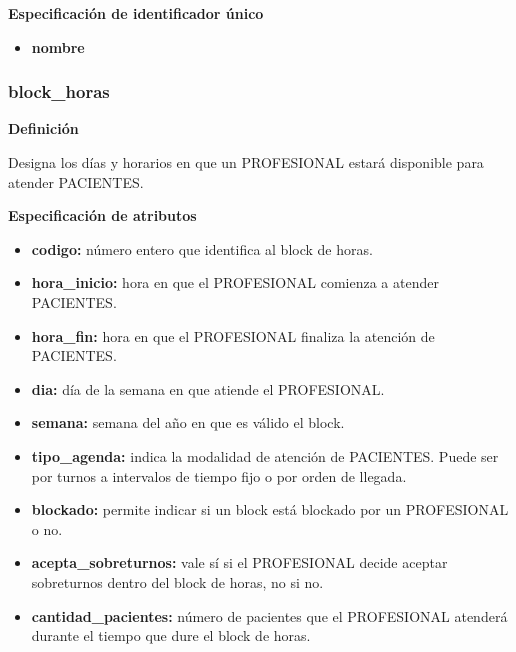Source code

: \documentclass[a4paper,11pt]{article}
\begin{document}
\textbf{Especificación de identificador único}

\begin{itemize}

     \item \textbf{nombre}

\end{itemize}

\subsubsection{\textbf{block\_horas}}

\textbf{Definición}

Designa los días y horarios en que un PROFESIONAL estará disponible para atender 
PACIENTES.

\textbf{Especificación de atributos}

\begin{itemize}

     \item \textbf{codigo:} número entero que identifica al block de horas.

     \item \textbf{hora\_inicio:} hora en que el PROFESIONAL comienza a atender PACIENTES.

     \item \textbf{hora\_fin:} hora en que el PROFESIONAL finaliza la atención de PACIENTES.

     \item \textbf{dia:} día de la semana en que atiende el PROFESIONAL.

     \item \textbf{semana:} semana del año en que es válido el block.

     \item \textbf{tipo\_agenda:} indica la modalidad de atención de PACIENTES. Puede ser por 
     turnos a intervalos de tiempo fijo o por orden de llegada.

     \item \textbf{blockado:} permite indicar si un block está blockado por un PROFESIONAL o 
     no.

     \item \textbf{acepta\_sobreturnos:} vale sí si el PROFESIONAL decide aceptar sobreturnos dentro 
     del block de horas, no si no.

     \item \textbf{cantidad\_pacientes:} número de pacientes que el PROFESIONAL atenderá durante 
     el tiempo que dure el block de horas.

\end{itemize}
\end{document}

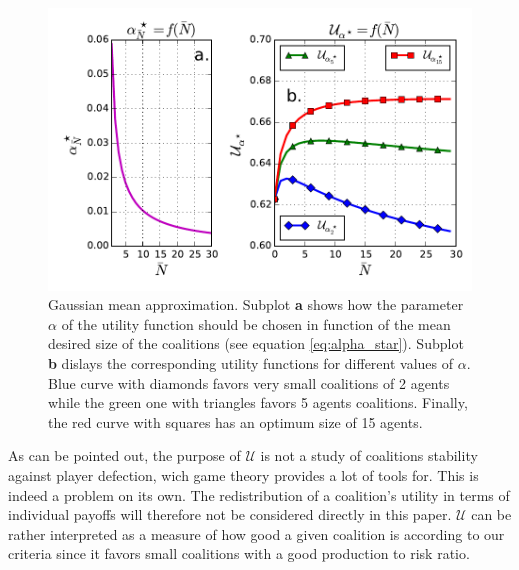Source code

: \documentclass[conference]{IEEEtran}
\begin{document}
\begin{figure}
\includegraphics[scale=.6]{mean_field.pdf}
\caption{Gaussian mean approximation. Subplot \textbf{a} shows how the parameter $ \alpha $ of the utility function should be chosen in function of the mean desired size of the coalitions (see equation \ref{eq:alpha_star}). Subplot \textbf{b} dislays the corresponding utility functions for different values of $ \alpha $. Blue curve with diamonds favors very small coalitions of 2 agents while the green one with triangles favors 5 agents coalitions. Finally, the red curve with squares has an optimum size of 15 agents. }
\label{fig:mean_approx}
\end{figure}


As can be pointed out, the purpose of $ \mathcal{U} $ is not a study of coalitions stability against player defection, wich game theory provides a lot of tools for. This is indeed a problem on its own. The redistribution of a coalition's utility in terms of individual payoffs will therefore not be considered directly in this paper. $ \mathcal{U} $ can be rather interpreted as a measure of how good a given coalition is according to our criteria since it favors small coalitions with a good production to risk ratio.
\end{document}
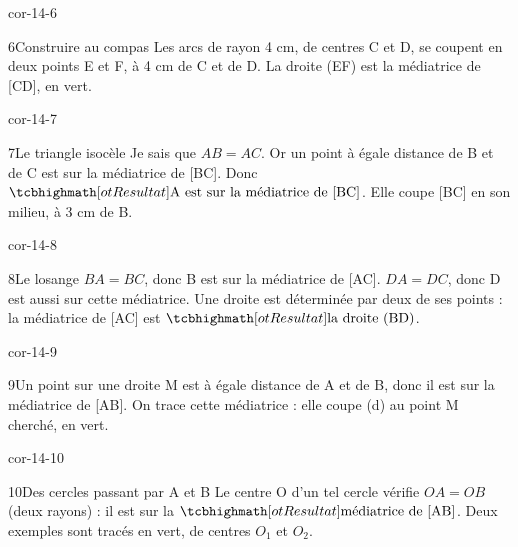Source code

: \begin{blocLivre}{cor-14-6}\begin{corrige}{6}{Construire au compas}
Les arcs de rayon 4 cm, de centres C et D, se coupent en deux points E et F, à 4 cm de C et de D. La droite (EF) est la médiatrice de [CD], en vert.
\label{fig-cor-14-6}
\end{corrige}\end{blocLivre}
\begin{blocLivre}{cor-14-7}\begin{corrige}{7}{Le triangle isocèle}
Je sais que $AB=AC$. Or un point à égale distance de B et de C est sur la médiatrice de [BC]. Donc $\res{\text{A est sur la médiatrice de [BC]}}$. Elle coupe [BC] en son milieu, à 3 cm de B.
\label{fig-cor-14-7}
\end{corrige}\end{blocLivre}
\begin{blocLivre}{cor-14-8}\begin{corrige}{8}{Le losange}
$BA=BC$, donc B est sur la médiatrice de [AC]. $DA=DC$, donc D est aussi sur cette médiatrice. Une droite est déterminée par deux de ses points : la médiatrice de [AC] est $\res{\text{la droite (BD)}}$.
\label{fig-cor-14-8}
\end{corrige}\end{blocLivre}
\begin{blocLivre}{cor-14-9}\begin{corrige}{9}{Un point sur une droite}
M est à égale distance de A et de B, donc il est sur la médiatrice de [AB]. On trace cette médiatrice : elle coupe (d) au point M cherché, en vert.
\label{fig-cor-14-9}
\end{corrige}\end{blocLivre}
\begin{blocLivre}{cor-14-10}\begin{corrige}{10}{Des cercles passant par A et B}
Le centre O d’un tel cercle vérifie $OA=OB$ (deux rayons) : il est sur la $\res{\text{médiatrice de [AB]}}$. Deux exemples sont tracés en vert, de centres $O_1$ et $O_2$.
\label{fig-cor-14-10}
\end{corrige}\end{blocLivre}
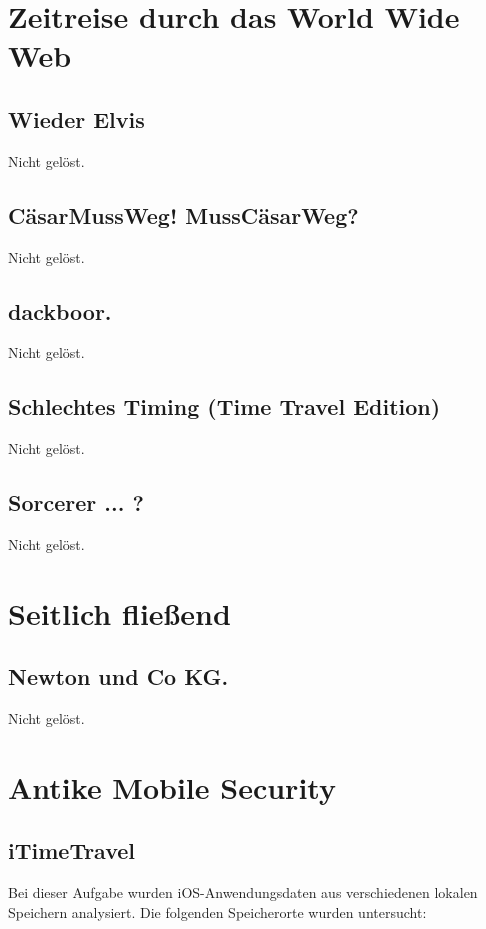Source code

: \documentclass[12pt,a4paper,titlepage,oneside]{scrartcl}
\begin{document}
\section{Zeitreise durch das World Wide Web}

\subsection{Wieder Elvis}
Nicht gelöst.

\subsection{C\"asarMussWeg! MussC\"asarWeg?}
Nicht gelöst.

\subsection{dackboor.}
Nicht gelöst.

\subsection{Schlechtes Timing (Time Travel Edition)}
Nicht gelöst.

\subsection{Sorcerer ... ?}
Nicht gelöst.


\section{Seitlich fließend}

\subsection{Newton und Co KG.}
Nicht gelöst.


\section{Antike Mobile Security}

\subsection{iTimeTravel}
Bei dieser Aufgabe wurden iOS-Anwendungsdaten aus verschiedenen lokalen Speichern analysiert. Die folgenden Speicherorte wurden untersucht:
\end{document}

• _What you will do_
Every line holding the word "semana" should be copied out of the material.

• _Response to the exercise_
     \item \textbf{dia:} día de la semana en que atiende el PROFESIONAL.
     \item \textbf{semana:} semana del año en que es válido el block.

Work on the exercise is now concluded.